Robotics StackExchange | Archived questions

Custom Buildfarm - Nodes not automatically added

Hello, dear ROS-community.

tl;dr for the post: When conducting the buildfarmdeployment scripts, usually there should be some machines automatically added into jenkins which are labeled with e.g. "agenton_master" or similar. This does not happen automatically with my implementation and I guess it is because of some configuration error.

In the last couple of weeks, I tried to set up a customized buildfarm for my company, according to the official documentations of the Buildfarm-Deployment https://github.com/ros-infrastructure/buildfarm_deployment and regarding the configurations on https://github.com/ros-infrastructure/buildfarm_deployment_config

With a lot of time invested and a lot of read forum posts, I decided, that I needed to bring my problem to you guys and figure out, if there is any chance of getting it done at all.

Goal: We want to be able to set up a jenkins server with the possibility of doing CI for our packages, also regarding the fully automated query of new commits to certain packages.
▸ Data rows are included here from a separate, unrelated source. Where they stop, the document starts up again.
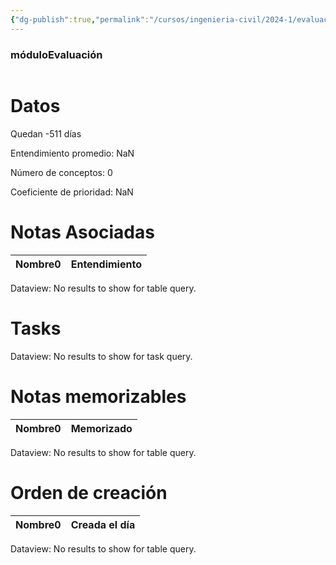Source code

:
 ```yaml
---
{"dg-publish":true,"permalink":"/cursos/ingenieria-civil/2024-1/evaluaciones/calculo-i/i1-mat-1610/","tags":["evaluación"]}
---
```


<h3><span>móduloEvaluación</span></h3><p><span><div class="block-language-dataviewjs node-insert-event" style="overflow-x: auto;"><h1 dir="auto"><span>Datos</span></h1><p dir="auto"><span>Quedan -511 días</span></p><p dir="auto"><span>Entendimiento promedio: NaN</span></p><p dir="auto"><span>Número de conceptos: 0</span></p><p dir="auto"><span>Coeficiente de prioridad: NaN</span></p><h1 dir="auto"><span>Notas Asociadas</span></h1><div><table class="dataview table-view-table"><thead class="table-view-thead"><tr class="table-view-tr-header"><th class="table-view-th"><span>Nombre</span><span class="dataview small-text">0</span></th><th class="table-view-th"><span>Entendimiento</span></th></tr></thead><tbody class="table-view-tbody"></tbody></table><div class="dataview dataview-error-box"><p class="dataview dataview-error-message" dir="auto">Dataview: No results to show for table query.</p></div></div><h1 dir="auto"><span>Tasks</span></h1><div><div class="dataview dataview-error-box"><p class="dataview dataview-error-message" dir="auto">Dataview: No results to show for task query.</p></div></div><h1 dir="auto"><span>Notas memorizables</span></h1><div><table class="dataview table-view-table"><thead class="table-view-thead"><tr class="table-view-tr-header"><th class="table-view-th"><span>Nombre</span><span class="dataview small-text">0</span></th><th class="table-view-th"><span>Memorizado</span></th></tr></thead><tbody class="table-view-tbody"></tbody></table><div class="dataview dataview-error-box"><p class="dataview dataview-error-message" dir="auto">Dataview: No results to show for table query.</p></div></div><h1 dir="auto"><span>Orden de creación</span></h1><div><table class="dataview table-view-table"><thead class="table-view-thead"><tr class="table-view-tr-header"><th class="table-view-th"><span>Nombre</span><span class="dataview small-text">0</span></th><th class="table-view-th"><span>Creada el día</span></th></tr></thead><tbody class="table-view-tbody"></tbody></table><div class="dataview dataview-error-box"><p class="dataview dataview-error-message" dir="auto">Dataview: No results to show for table query.</p></div></div></div></span></p>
We figured, it should be doable with the ROS-Buildfarm and the customizable features, as well as the configurable jobs of the rosbuildfarmdeployment.
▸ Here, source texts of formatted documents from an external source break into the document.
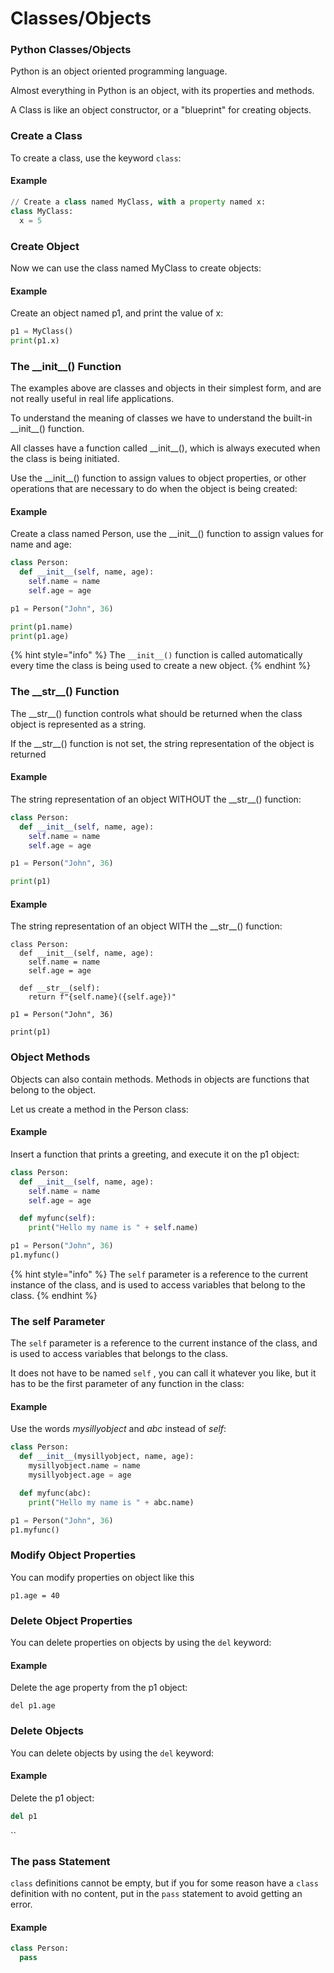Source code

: # Classes/Objects

### Python Classes/Objects

Python is an object oriented programming language.

Almost everything in Python is an object, with its properties and methods.

A Class is like an object constructor, or a "blueprint" for creating objects.

### Create a Class

To create a class, use the keyword `class`:

#### Example

```python
// Create a class named MyClass, with a property named x:
class MyClass:
  x = 5
```

### Create Object

Now we can use the class named MyClass to create objects:

#### Example

Create an object named p1, and print the value of x:

```python
p1 = MyClass()
print(p1.x)
```

### The \_\_init\_\_() Function

The examples above are classes and objects in their simplest form, and are not really useful in real life applications.

To understand the meaning of classes we have to understand the built-in \_\_init\_\_() function.

All classes have a function called \_\_init\_\_(), which is always executed when the class is being initiated.

Use the \_\_init\_\_() function to assign values to object properties, or other operations that are necessary to do when the object is being created:

#### Example

Create a class named Person, use the \_\_init\_\_() function to assign values for name and age:

```python
class Person:
  def __init__(self, name, age):
    self.name = name
    self.age = age

p1 = Person("John", 36)

print(p1.name)
print(p1.age)
```

{% hint style="info" %}
The `__init__()` function is called automatically every time the class is being used to create a new object.
{% endhint %}

### The \_\_str\_\_() Function

The \_\_str\_\_() function controls what should be returned when the class object is represented as a string.

If the \_\_str\_\_() function is not set, the string representation of the object is returned

#### Example

The string representation of an object WITHOUT the \_\_str\_\_() function:

```python
class Person:
  def __init__(self, name, age):
    self.name = name
    self.age = age

p1 = Person("John", 36)

print(p1)
```

#### Example

The string representation of an object WITH the \_\_str\_\_() function:

```
class Person:
  def __init__(self, name, age):
    self.name = name
    self.age = age

  def __str__(self):
    return f"{self.name}({self.age})"

p1 = Person("John", 36)

print(p1)
```

### Object Methods

Objects can also contain methods. Methods in objects are functions that belong to the object.

Let us create a method in the Person class:

#### Example

Insert a function that prints a greeting, and execute it on the p1 object:

```python
class Person:
  def __init__(self, name, age):
    self.name = name
    self.age = age

  def myfunc(self):
    print("Hello my name is " + self.name)

p1 = Person("John", 36)
p1.myfunc()
```

{% hint style="info" %}
The `self` parameter is a reference to the current instance of the class, and is used to access variables that belong to the class.
{% endhint %}

### The self Parameter

The `self` parameter is a reference to the current instance of the class, and is used to access variables that belongs to the class.

It does not have to be named `self` , you can call it whatever you like, but it has to be the first parameter of any function in the class:

#### Example

Use the words _mysillyobject_ and _abc_ instead of _self_:

```python
class Person:
  def __init__(mysillyobject, name, age):
    mysillyobject.name = name
    mysillyobject.age = age

  def myfunc(abc):
    print("Hello my name is " + abc.name)

p1 = Person("John", 36)
p1.myfunc()
```

### Modify Object Properties

You can modify properties on object like this

```
p1.age = 40
```

### Delete Object Properties

You can delete properties on objects by using the `del` keyword:

#### Example

Delete the age property from the p1 object:

`del p1.age`

### Delete Objects

You can delete objects by using the `del` keyword:

#### Example

Delete the p1 object:

```python
del p1
```

``

### The pass Statement

`class` definitions cannot be empty, but if you for some reason have a `class` definition with no content, put in the `pass` statement to avoid getting an error.

#### Example

```python
class Person:
  pass
```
Setup: As it is written in the documentations, we created three virtual machines, one for each application (Master, Repository, Agent), which particularily should not be made with LXC-containers (interesting fact: docker does not work properly from inside LXC it seems). The machines have proper resources (like specified), regarding to CPU and memory as well as disk space. They run Ubuntu 16.04.5 LTS, xenial.

Step by Step: I made changes to the different files in the buildfarm-configurations like specified and then put the buildfarmdeploymentconfig folder on all three machines and ran the setup with installation and reconfiguration. There were no puppet-errors written to the terminal when the ./reconfigure.bash command was finished.
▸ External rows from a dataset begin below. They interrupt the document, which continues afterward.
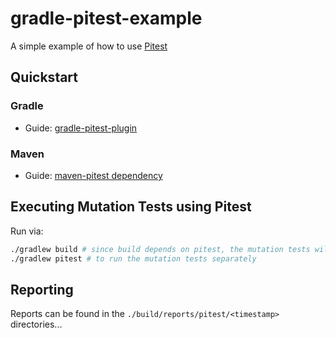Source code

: # gradle-pitest-example

A simple example of how to use [Pitest](http://pitest.org)

## Quickstart
### Gradle
- Guide: [gradle-pitest-plugin](https://gradle-pitest-plugin.solidsoft.info)
### Maven
- Guide: [maven-pitest dependency](http://pitest.org/quickstart/maven/)

## Executing Mutation Tests using Pitest
Run via:
```bash
./gradlew build # since build depends on pitest, the mutation tests will also be executed...
./gradlew pitest # to run the mutation tests separately
```

## Reporting
Reports can be found in the `./build/reports/pitest/<timestamp>` directories...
Error and Guesswork: The configurations were made without professional knowledge about the whole topic of puppet, jenkins etc., so what I would guess is, that there is some stupid mistake to be found in those configs which finally leads to my error. The agent and repo machines are not to be found initialized in the Jenkins-UI on the left side in build processor status, or in the node overview, which does lead to problems for continuing the setup with the official ros-buildfarm stuff from https://github.com/ros-infrastructure/ros_buildfarm (I would have liked to show you an image of the jenkins overview but it does not work without at least 5 Karma, for spam protection reasons I guess...)

Why this leads to me posting here is also quiet easy to understand: as there are lots of different jobs to be created by the ros-buildfarm-deployment later on, they usually only work with the correspondance of the correct machines and creating the right nodes manually does not work so well unfortunately (it lead to an authentification error when trying to activate the node). I would like to have the whole buildfarm_deployment process finished correctly as I move on with figuring out the different jobs (devel-job, pre-release-job, etc.)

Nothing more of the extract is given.